However, this year, her academic case load is much more demanding and we are concerned that she will not have the time to maintain her grades and study for the ACT and double up on sports all winter and spring. She is faced with a tough decision about whether or not to play multiple high school sports and skip club volleyball this season or drop basketball and play club volleyball.
Although, she is a good multisport athlete, she is not exceptional at basketball or track. She does not have the recruiting potential in either of those sports as she does for volleyball. Nor are they her primary passion but she enjoys playing them and she likes the variety which has prevented her from burn out with volleyball.
Based on that information. Can you give us some guidance as to whether or not she should play club volleyball this junior season in order to get recruited to play college ball. I might also add, she has been struggling a little bit with a minor shoulder injury that we are icing and rehabing with PT to keep it under control. She is concerned about the need for rest from hitting and serving to protect that shoulder as well.
Thanks for any advice.
Apologies for the later reply to your email - Day job got me too busy!
To begin with, I am honestly surprised that your daughter has been able to play club, and high school basketball, run high school track and keep her grades solid into her junior year of school!
Specific to Volleyball, as a 6'1" Outside Hitter, she will be an attractive recruit because of her height and associated athleticism. The level of collegiate volleyball will be determined by her ball control skills, swing technique/power and how high she jumps.
Playing club volleyball as a Junior is critical to recruiting success. It is a combination of club volleyball being the vehicle for which college coaches use in recruiting; they rarely go to high school matches because they are in their collegiate season, and very large club volleyball tournaments start in January!

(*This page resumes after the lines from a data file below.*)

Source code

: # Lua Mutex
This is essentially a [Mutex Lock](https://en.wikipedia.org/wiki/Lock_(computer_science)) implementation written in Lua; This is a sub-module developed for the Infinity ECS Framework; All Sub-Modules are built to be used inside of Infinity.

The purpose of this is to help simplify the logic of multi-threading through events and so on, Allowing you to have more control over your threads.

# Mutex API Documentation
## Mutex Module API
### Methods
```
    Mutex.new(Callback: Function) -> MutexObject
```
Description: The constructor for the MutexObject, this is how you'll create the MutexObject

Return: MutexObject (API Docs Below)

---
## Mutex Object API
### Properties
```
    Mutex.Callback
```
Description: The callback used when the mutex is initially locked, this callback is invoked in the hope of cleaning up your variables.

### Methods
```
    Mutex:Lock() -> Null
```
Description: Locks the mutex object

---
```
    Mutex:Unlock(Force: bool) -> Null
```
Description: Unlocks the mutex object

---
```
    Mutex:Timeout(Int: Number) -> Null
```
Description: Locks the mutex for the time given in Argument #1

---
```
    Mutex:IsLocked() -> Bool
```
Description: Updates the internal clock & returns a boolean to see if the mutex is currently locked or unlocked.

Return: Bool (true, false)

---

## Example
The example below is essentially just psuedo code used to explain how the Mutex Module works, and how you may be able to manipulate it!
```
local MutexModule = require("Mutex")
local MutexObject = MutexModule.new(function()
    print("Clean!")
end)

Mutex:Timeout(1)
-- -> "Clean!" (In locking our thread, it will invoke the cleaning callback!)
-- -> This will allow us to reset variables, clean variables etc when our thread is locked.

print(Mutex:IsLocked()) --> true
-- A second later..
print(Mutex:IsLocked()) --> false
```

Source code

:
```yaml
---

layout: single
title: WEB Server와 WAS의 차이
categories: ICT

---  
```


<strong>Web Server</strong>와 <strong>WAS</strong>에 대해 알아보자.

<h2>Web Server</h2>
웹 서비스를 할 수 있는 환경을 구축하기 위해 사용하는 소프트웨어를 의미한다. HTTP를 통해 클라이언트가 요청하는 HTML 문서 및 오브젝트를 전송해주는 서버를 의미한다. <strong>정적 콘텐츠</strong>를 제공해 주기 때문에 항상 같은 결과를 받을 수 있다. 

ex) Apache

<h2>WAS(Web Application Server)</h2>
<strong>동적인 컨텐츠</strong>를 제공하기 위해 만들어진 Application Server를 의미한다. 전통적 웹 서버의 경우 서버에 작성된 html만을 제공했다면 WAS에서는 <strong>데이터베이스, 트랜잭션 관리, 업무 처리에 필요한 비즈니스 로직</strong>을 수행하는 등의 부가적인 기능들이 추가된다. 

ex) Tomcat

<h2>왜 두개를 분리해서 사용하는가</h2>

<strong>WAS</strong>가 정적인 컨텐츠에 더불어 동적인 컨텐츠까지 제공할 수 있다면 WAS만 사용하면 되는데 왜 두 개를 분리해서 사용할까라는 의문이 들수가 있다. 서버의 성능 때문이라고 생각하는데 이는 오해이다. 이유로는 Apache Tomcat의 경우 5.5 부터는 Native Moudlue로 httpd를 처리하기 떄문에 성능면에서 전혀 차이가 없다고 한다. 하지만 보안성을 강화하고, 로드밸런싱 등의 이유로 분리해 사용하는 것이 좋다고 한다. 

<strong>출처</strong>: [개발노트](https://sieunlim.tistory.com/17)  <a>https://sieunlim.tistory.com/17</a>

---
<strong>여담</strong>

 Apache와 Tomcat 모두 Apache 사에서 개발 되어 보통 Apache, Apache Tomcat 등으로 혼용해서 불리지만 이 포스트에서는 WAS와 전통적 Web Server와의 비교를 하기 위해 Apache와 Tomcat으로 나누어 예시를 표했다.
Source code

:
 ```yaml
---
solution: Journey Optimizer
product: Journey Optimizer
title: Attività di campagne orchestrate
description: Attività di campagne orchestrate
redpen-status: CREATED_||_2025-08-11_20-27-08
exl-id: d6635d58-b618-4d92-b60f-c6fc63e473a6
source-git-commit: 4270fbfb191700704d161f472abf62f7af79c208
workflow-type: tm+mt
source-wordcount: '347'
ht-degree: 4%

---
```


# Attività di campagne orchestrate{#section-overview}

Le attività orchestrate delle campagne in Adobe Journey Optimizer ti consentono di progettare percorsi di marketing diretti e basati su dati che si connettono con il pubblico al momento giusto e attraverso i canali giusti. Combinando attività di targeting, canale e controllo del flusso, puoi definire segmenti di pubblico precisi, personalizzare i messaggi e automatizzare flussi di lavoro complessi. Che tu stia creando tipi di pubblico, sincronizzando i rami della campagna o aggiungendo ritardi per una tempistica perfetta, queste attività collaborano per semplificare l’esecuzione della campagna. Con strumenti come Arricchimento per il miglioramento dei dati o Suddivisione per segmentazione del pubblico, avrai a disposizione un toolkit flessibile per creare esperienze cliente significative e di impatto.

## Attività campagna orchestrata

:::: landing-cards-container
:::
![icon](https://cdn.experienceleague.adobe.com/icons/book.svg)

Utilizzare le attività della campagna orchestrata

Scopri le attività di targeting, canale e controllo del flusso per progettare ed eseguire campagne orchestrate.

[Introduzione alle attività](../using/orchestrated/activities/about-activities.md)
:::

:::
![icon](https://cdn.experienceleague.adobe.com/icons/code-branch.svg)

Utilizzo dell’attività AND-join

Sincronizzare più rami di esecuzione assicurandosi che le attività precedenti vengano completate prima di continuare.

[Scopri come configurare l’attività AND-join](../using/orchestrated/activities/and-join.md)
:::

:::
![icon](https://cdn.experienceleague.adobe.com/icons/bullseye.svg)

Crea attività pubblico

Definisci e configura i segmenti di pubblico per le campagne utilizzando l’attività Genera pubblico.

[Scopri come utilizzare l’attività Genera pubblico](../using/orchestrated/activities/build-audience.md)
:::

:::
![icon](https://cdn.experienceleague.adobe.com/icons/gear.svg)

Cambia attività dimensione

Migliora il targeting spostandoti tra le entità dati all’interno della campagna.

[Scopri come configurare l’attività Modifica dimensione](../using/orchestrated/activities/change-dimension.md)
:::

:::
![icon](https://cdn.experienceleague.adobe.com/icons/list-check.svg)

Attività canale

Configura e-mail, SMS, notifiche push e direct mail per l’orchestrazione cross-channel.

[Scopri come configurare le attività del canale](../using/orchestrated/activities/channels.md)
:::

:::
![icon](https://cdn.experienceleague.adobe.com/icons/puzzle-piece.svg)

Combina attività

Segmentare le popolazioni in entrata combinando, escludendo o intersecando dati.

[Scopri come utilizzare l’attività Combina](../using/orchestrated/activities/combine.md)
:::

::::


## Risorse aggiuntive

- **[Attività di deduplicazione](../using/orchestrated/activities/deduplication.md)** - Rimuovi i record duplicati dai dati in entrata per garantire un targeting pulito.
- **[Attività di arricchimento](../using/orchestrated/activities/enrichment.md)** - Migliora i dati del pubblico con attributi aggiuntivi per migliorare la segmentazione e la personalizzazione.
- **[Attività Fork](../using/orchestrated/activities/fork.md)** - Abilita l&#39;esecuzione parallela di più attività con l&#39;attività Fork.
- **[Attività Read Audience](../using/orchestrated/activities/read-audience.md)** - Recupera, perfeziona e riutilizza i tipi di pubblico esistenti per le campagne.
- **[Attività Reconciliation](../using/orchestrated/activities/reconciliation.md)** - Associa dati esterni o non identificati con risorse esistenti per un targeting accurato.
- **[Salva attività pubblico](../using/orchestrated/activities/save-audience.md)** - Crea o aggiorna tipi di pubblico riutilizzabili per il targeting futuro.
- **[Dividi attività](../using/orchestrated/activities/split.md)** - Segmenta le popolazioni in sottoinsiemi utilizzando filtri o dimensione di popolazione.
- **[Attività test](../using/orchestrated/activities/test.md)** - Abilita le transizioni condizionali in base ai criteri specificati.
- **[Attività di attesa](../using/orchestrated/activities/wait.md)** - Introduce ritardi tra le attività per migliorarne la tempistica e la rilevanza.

A key component, which I feel is sometimes overlooked by families, is that club volleyball provides tens of thousands of extra touches upon the ball, not to mention refining non-ball touching techniques. College volleyball recruiting is a competitive endeavor - Your daughter is competing against hundreds of other 6'1" outside hitters for that roster opportunity! All things being equal, the player with ten thousand extra touches will be better than the player without.
The shoulder is something which should be managed and is quite common with older high school players; just part of being an outside hitter. Reduce maximum swings; an OH does not need to swing hard or 100% on each repetition. Swing at 75 percent and focus on technique in practice. Be aware of having days where there is no swinging if the shoulder feels a bit sore.
If your daughter wants to play collegiate volleyball, with the most opportunities to choose from, then club volleyball is necessary. That being said, if your daughter loves the other sports and needs to sacrifice club volleyball to participate and study, then college volleyball is still attainable (mainly due to a being 6'1" OH) but she will need to be extremely active in the outreach process and be diligent about creating and sending skill videos because college coaches won't be able to see her play in the winter/spring/summer.
Good luck with the rest of the high school season!